(Saved data entries)
::::

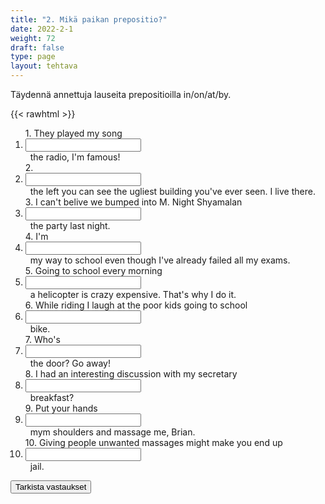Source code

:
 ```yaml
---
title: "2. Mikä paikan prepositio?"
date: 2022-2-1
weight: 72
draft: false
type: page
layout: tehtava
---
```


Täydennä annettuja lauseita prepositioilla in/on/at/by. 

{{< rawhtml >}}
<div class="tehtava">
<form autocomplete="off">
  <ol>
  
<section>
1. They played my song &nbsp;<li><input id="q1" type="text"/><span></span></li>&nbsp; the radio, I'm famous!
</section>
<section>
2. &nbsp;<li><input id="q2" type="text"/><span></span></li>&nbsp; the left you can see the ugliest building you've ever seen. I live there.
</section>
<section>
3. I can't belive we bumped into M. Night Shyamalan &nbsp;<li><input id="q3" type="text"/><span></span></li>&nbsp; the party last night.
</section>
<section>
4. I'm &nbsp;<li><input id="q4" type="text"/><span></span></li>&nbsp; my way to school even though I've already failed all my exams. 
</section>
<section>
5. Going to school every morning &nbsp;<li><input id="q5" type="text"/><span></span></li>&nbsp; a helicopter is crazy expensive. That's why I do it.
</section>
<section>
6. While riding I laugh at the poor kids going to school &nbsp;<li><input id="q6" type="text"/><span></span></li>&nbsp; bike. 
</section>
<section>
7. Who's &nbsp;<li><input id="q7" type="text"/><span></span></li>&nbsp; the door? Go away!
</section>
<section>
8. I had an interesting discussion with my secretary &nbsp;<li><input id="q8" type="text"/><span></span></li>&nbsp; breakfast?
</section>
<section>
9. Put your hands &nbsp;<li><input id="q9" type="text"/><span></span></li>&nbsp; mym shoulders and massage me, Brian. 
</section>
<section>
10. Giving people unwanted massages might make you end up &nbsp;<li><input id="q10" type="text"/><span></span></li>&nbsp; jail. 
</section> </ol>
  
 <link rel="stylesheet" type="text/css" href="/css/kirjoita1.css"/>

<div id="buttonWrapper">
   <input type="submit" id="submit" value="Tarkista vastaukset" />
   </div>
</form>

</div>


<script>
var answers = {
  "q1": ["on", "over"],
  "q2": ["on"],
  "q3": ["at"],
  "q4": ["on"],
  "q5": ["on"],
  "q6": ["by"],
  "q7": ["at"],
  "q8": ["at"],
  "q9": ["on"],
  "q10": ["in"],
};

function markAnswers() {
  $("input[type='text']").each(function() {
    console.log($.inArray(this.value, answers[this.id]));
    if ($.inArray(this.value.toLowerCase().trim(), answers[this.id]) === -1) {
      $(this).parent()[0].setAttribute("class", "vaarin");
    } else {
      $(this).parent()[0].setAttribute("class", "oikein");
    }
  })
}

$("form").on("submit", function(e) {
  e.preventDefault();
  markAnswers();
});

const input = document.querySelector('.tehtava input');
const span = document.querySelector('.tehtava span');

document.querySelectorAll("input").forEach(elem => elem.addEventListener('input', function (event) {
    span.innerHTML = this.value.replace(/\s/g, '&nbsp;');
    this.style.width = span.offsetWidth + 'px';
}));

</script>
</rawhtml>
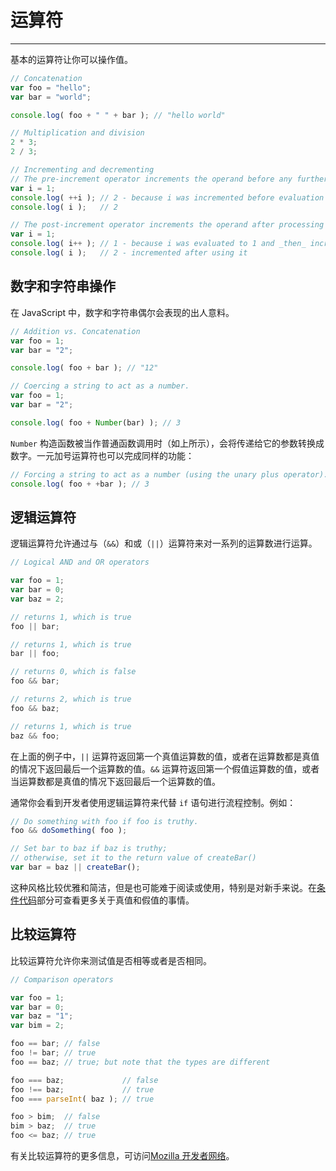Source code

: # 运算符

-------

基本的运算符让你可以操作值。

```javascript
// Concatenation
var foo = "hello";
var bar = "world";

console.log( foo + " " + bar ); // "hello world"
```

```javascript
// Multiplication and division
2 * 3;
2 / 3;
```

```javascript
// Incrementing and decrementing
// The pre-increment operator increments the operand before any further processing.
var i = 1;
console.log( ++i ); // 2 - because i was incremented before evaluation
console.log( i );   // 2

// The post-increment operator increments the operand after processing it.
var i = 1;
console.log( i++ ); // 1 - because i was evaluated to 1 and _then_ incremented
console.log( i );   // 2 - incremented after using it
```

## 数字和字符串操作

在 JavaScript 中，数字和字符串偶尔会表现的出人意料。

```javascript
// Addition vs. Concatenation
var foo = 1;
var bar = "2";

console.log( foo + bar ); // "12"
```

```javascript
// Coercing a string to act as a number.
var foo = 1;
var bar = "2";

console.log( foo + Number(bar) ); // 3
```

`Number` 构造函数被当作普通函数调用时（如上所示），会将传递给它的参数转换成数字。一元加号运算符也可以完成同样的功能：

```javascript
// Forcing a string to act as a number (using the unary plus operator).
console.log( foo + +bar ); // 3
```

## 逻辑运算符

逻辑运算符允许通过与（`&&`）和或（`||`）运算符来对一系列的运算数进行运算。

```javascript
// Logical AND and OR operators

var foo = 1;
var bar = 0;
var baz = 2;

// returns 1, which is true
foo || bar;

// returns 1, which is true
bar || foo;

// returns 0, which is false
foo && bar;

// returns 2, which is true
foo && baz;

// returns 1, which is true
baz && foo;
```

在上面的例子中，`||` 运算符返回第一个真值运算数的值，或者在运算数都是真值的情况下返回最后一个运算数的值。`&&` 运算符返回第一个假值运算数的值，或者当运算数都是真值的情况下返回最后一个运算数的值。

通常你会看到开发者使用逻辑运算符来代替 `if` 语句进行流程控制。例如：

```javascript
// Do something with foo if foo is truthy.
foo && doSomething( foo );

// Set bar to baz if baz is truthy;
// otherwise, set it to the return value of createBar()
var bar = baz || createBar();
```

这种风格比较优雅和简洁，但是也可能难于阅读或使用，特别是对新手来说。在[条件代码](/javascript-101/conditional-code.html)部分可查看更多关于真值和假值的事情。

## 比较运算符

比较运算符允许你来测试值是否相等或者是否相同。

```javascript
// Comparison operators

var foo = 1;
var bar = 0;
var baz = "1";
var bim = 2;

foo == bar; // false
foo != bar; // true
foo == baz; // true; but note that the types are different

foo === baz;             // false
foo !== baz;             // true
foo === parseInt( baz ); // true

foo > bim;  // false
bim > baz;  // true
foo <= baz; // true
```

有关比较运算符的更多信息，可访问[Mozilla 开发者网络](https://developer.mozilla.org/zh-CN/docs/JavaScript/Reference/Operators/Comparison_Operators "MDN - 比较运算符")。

::::

- TASK REQUIREMENTS:
If a line in the records above includes the string "processing", copy it.

- RESULT OF THE EXERCISE:
// The pre-increment operator increments the operand before any further processing.
// The post-increment operator increments the operand after processing it.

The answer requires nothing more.